Records contained in a dataset:
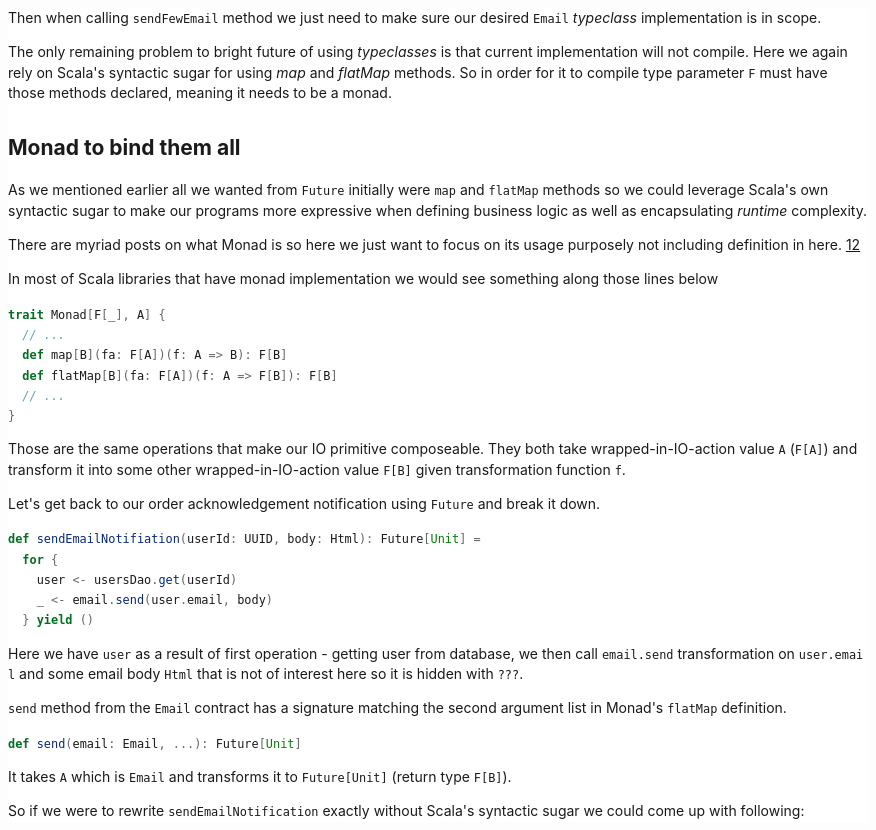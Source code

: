 Then when calling `sendFewEmail` method we just need to make sure our desired `Email` *typeclass* implementation is in scope.

The only remaining problem to bright future of using *typeclasses* is that current implementation will not compile. Here we again rely on Scala's syntactic sugar for using *map* and *flatMap* methods. So in order for it to compile type parameter `F` must have those methods declared, meaning it needs to be a monad.

## Monad to bind them all

As we mentioned earlier all we wanted from `Future` initially were `map` and `flatMap` methods so we could leverage Scala's own syntactic sugar to make our programs more expressive when defining business logic as well as encapsulating *runtime* complexity.

There are myriad posts on what Monad is so here we just want to focus on its usage purposely not including definition in here. [12]

In most of Scala libraries that have monad implementation we would see something along those lines below

```scala
trait Monad[F[_], A] {
  // ...
  def map[B](fa: F[A])(f: A => B): F[B]
  def flatMap[B](fa: F[A])(f: A => F[B]): F[B]
  // ...
}
```

Those are the same operations that make our IO primitive composeable. They both take wrapped-in-IO-action value `A` (`F[A]`) and transform it into some other wrapped-in-IO-action value `F[B]` given transformation function `f`.

Let's get back to our order acknowledgement notification using `Future` and break it down.

```scala
def sendEmailNotifiation(userId: UUID, body: Html): Future[Unit] =
  for {
    user <- usersDao.get(userId)
    _ <- email.send(user.email, body)
  } yield ()
```

Here we have `user` as a result of first operation - getting user from database, we then call `email.send` transformation on `user.email` and some email body `Html` that is not of interest here so it is hidden with `???`.

`send` method from the `Email` contract has a signature matching the second argument list in Monad's `flatMap` definition.

```scala
def send(email: Email, ...): Future[Unit]
```

It takes `A` which is `Email` and transforms it to `Future[Unit]` (return type `F[B]`).

So if we were to rewrite `sendEmailNotification` exactly without Scala's syntactic sugar we could come up with following:


[1]: https://www.coursera.org/learn/progfun1
[2]: https://youtu.be/sxudIMiOo68
[3]: https://youtu.be/GqmsQeSzMdw
[10]: https://docs.scala-lang.org/overviews/core/futures.html#functional-composition-and-for-comprehensions
[11]: https://en.wikipedia.org/wiki/Side_effect_(computer_science)
[12]: https://en.wikipedia.org/wiki/Monad_(functional_programming)
[99]: https://openjdk.java.net/jeps/358
[100]: http://radio-weblogs.com/0122027/stories/2003/04/01/JavasCheckedExceptionsWereAMistake.html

| What the exercise asks |
Retyping should start at the first line of the data above and stop after the line with "The only remaining", and no picture should be included.

| Output for this exercise |
Source code

: Then when calling `sendFewEmail` method we just need to make sure our desired `Email` *typeclass* implementation is in scope.

The only remaining problem to bright future of using *typeclasses* is that current implementation will not compile. Here we again rely on Scala's syntactic sugar for using *map* and *flatMap* methods. So in order for it to compile type parameter `F` must have those methods declared, meaning it needs to be a monad.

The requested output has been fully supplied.